I really enjoyed this book. I had Antifragile recommended to me many times, but wanted to read Taleb’s books in order. (I don’t recommend this, just skip to Antifragile and read Fooled By Randomness and The Black Swan later if you are still interested). Still, Taleb presents many interesting ideas about how to examine, and particularly how not to examine, events involving randomness.
Those things that came with the help of luck can be taken away by luck. Things that come with little help of luck are more resistant to randomness.
It doesn’t matter how often something succeeds if the cost of failure is too difficult to bear.
Randomness can be a catalyst for a feedback cycle. Monkeys anecdote: it has been shown that monkeys injected with serotonin will rise in the pecking order, which in turn causes a rise in serotonin, until the virtuous cycle breaks and starts a vicious one. Failure causes one to slide in the pecking order, causing a behavior that will bring about further drops in pecking order.
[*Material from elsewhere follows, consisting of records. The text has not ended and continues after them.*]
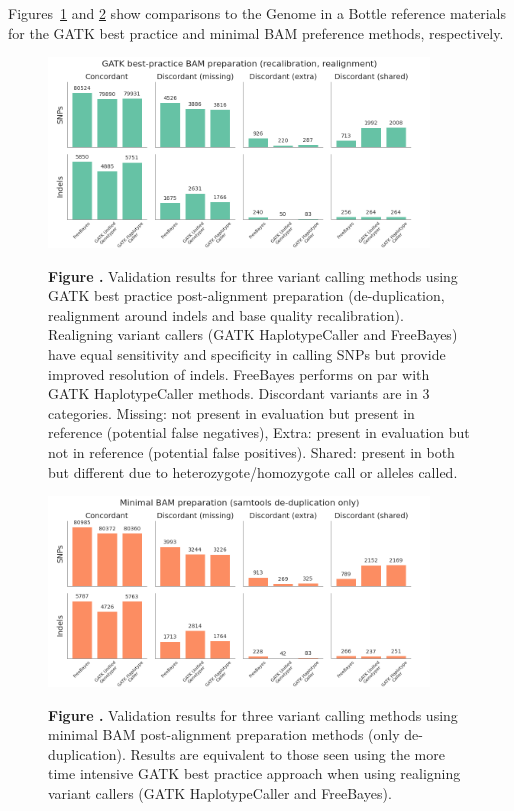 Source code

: \documentclass{frontiersSCNS}
\begin{document}
\FloatBarrier

Figures~\ref{fig:01} and \ref{fig:02} show comparisons to the Genome in a Bottle
reference materials for the GATK best practice and minimal BAM preference
methods, respectively.

\begin{figure}[tbp]
\begin{center}
\includegraphics[width=0.9\textwidth]{validation-gatkprep}
\end{center}
 \textbf{\label{fig:01} Figure .}{
   Validation results for three variant calling methods using GATK best practice
 post-alignment preparation (de-duplication, realignment around indels and base
 quality recalibration). Realigning variant callers (GATK HaplotypeCaller and
 FreeBayes) have equal sensitivity and specificity in calling SNPs but provide
 improved resolution of indels. FreeBayes performs on par with GATK
 HaplotypeCaller methods. Discordant variants are in 3 categories. Missing: not
 present in evaluation but present in reference (potential false negatives),
 Extra: present in evaluation but not in reference (potential false
 positives). Shared: present in both but different due to
 heterozygote/homozygote call or alleles called.}
\end{figure}

\begin{figure}[tbp]
\begin{center}
\includegraphics[width=0.9\textwidth]{validation-noprep}
\end{center}
 \textbf{\label{fig:02} Figure .}{
   Validation results for three variant calling methods using minimal BAM
   post-alignment preparation methods (only de-duplication). Results are
   equivalent to those seen using the more time intensive GATK best practice
   approach when using realigning variant callers (GATK HaplotypeCaller and FreeBayes).}
\end{figure}
\end{document}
Instead of examining current success, it is more pertinent to be rich in the average of the lives you have led.
Alternative histories: you must judge a performance by the results and the costs of the alternative (if history played out another way). E.g. if enough players play Russian roulette, some will succeed and look “successful”.
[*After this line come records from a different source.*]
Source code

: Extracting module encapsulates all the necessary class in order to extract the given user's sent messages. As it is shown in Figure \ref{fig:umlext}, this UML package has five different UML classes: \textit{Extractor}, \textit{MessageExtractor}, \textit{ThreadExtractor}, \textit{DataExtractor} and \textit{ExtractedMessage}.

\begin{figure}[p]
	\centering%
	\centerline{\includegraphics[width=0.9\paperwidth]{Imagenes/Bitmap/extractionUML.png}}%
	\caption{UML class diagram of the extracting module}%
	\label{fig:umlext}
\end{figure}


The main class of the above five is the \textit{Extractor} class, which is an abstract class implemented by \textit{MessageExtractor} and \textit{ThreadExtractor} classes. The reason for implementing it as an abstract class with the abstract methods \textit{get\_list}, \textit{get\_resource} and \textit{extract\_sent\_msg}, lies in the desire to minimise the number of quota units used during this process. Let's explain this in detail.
People are heroes not because they won or lost, but because of heroic behavior.
People are bad at considering abstract risk. They are much better at focussing on vivid risk.
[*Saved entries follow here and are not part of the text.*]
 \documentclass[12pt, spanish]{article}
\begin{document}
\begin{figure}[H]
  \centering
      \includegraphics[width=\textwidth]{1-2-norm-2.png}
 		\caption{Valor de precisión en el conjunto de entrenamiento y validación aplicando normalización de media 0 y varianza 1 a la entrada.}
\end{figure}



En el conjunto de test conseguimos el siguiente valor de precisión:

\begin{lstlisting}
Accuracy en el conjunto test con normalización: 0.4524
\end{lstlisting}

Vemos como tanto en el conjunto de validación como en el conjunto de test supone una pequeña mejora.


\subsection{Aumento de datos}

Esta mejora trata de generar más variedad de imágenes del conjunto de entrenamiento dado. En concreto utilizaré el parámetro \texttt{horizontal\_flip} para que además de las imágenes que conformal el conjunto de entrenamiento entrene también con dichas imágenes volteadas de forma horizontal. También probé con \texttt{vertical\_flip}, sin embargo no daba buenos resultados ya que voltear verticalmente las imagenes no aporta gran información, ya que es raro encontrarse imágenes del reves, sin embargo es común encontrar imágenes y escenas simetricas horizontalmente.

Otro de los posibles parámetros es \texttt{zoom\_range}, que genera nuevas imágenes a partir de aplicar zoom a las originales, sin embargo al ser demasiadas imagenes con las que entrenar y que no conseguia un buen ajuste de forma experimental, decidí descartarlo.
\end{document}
Rational thinking often seems to rationalize one’s actions by fitting some logic to them, instead of the reverse.
A mistake is not something to be determined after the fact, but in light of the information until that point.
Valuable things tend to stay around for a long time. If it’s been around for a while, it’s likely to stay. The opportunity cost of missing a new thing is minuscule compared to the garbage one has to wade through to get the few winners.
Decision making under uncertainty is better performed by minimal exposure to the media because it’s hard to separate out the few useful items from the noise.
Paying attention to the news has minimal returns on the time investment. People often think that it will surely be the next batch of news that will really make a difference in their understanding of things.
By observing less frequently, we improve the signal to noise ratio, since much of the noise is lost by then. This applies to news, portfolio returns, etc.
The longer something goes without exposure to a rare event, the more vulnerable it will be to the event.
Data can only be used to disprove a proposition, never to prove one.
You usually have to discover things for yourself. You are rarely affected in behavior (in any durable manner) by things you read. The impression tends to wane over time (as you read newer things and the impressions are replaced by fresh ones).
Problems of induction, going from plenty of particulars to the general.
Social treadmill effect: you get rich, move to rich neighborhoods, then become poor again. You get used to wealth and revert to a set point of satisfaction.
Losers often do not show up in analyses where they must be considered (survivorship bias).
People don’t accept randomness as the cause of their success, only their failure.